- [Stored dataset items]
----

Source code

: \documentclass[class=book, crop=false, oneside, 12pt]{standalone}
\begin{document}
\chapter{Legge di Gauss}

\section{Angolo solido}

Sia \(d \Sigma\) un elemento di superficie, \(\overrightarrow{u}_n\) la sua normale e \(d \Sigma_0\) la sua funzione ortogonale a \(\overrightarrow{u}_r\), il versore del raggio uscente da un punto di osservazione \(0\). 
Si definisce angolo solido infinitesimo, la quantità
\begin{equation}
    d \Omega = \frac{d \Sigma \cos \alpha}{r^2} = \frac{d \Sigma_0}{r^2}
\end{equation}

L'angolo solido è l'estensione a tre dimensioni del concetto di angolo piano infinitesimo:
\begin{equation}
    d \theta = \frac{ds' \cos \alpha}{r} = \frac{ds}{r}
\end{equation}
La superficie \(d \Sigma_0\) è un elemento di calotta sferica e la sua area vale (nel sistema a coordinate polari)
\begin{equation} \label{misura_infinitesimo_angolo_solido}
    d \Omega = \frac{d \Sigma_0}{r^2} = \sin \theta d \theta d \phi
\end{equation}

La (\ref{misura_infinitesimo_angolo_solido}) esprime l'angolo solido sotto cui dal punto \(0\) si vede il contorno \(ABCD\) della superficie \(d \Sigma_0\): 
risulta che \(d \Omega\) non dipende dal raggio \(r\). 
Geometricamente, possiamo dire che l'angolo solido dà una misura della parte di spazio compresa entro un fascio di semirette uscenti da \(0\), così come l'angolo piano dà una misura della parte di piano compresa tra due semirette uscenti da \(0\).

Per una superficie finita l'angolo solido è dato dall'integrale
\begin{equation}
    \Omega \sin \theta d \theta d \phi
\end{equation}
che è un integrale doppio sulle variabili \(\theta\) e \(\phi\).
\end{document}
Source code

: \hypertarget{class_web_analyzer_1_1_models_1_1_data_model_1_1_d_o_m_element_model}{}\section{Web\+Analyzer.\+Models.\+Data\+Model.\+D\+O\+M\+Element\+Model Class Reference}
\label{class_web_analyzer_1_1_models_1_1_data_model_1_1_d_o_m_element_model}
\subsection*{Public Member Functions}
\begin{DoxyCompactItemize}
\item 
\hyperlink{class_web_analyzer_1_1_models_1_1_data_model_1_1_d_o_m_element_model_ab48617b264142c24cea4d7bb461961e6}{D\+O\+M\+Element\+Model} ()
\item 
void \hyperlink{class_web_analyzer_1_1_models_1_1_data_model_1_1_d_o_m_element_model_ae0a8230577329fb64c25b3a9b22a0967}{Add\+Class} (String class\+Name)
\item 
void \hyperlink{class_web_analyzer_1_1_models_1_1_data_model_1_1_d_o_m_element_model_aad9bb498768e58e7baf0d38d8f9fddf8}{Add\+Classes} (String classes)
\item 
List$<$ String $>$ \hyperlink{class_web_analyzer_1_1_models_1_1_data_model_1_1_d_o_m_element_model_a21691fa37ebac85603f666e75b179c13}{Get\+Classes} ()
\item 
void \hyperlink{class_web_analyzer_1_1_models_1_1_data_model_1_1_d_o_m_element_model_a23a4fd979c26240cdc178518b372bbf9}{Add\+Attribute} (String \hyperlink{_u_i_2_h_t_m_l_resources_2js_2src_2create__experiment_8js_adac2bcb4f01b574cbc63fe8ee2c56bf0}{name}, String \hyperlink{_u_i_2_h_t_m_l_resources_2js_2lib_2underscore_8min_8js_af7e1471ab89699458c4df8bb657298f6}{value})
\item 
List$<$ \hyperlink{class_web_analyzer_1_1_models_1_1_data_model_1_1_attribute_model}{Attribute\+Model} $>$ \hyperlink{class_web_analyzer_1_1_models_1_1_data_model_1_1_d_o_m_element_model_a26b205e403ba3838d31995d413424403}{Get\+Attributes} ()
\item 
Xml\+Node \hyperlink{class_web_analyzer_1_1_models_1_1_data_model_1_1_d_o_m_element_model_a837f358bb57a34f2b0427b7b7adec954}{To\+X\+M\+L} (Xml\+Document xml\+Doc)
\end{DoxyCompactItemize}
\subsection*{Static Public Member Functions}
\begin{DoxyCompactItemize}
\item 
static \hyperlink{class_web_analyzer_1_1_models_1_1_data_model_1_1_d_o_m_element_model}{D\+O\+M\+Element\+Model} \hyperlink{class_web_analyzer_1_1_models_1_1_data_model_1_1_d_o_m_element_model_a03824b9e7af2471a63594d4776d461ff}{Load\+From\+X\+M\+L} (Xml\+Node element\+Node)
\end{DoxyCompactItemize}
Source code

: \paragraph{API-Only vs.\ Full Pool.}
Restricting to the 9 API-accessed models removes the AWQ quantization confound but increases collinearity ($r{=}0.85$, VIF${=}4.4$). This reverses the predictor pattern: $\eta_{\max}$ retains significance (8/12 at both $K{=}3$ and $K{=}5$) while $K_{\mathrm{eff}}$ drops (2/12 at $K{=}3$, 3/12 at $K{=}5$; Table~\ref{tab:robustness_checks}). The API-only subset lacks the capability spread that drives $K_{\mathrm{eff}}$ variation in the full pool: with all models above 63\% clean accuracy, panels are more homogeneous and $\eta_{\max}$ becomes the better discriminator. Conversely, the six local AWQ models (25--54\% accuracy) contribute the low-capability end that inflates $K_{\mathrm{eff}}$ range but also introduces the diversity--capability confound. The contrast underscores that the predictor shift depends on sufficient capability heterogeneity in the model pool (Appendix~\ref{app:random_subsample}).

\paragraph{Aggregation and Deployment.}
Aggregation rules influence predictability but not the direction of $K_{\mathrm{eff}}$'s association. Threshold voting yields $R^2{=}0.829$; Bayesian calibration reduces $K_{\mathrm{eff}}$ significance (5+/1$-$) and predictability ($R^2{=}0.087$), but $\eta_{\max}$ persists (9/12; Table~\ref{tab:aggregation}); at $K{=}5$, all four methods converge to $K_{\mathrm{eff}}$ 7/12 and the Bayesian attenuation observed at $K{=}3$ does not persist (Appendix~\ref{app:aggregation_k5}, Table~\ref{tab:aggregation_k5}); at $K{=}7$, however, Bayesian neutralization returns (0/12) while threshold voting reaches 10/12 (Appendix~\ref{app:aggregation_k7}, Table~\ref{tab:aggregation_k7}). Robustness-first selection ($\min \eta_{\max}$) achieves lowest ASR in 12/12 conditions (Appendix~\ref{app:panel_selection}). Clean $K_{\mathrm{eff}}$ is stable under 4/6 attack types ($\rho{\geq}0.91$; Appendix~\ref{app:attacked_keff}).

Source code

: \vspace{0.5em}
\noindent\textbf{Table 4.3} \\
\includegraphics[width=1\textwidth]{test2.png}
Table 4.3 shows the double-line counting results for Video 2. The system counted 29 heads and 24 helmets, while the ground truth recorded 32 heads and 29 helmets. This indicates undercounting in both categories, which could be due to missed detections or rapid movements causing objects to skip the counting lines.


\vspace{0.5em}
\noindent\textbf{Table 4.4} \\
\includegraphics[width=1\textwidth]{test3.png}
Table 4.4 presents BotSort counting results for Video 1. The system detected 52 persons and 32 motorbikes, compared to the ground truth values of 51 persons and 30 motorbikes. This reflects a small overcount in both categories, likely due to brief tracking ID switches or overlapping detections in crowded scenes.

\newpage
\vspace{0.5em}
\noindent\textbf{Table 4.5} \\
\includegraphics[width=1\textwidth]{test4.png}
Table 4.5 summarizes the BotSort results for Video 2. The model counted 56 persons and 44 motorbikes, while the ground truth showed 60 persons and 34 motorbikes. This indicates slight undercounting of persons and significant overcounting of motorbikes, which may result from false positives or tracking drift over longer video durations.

----

- [Instructions for the task] Find each line in the data above with the word "theta", then copy it.

- [Response for this exercise]
    d \theta = \frac{ds' \cos \alpha}{r} = \frac{ds}{r}
    d \Omega = \frac{d \Sigma_0}{r^2} = \sin \theta d \theta d \phi
    \Omega \sin \theta d \theta d \phi
che è un integrale doppio sulle variabili \(\theta\) e \(\phi\).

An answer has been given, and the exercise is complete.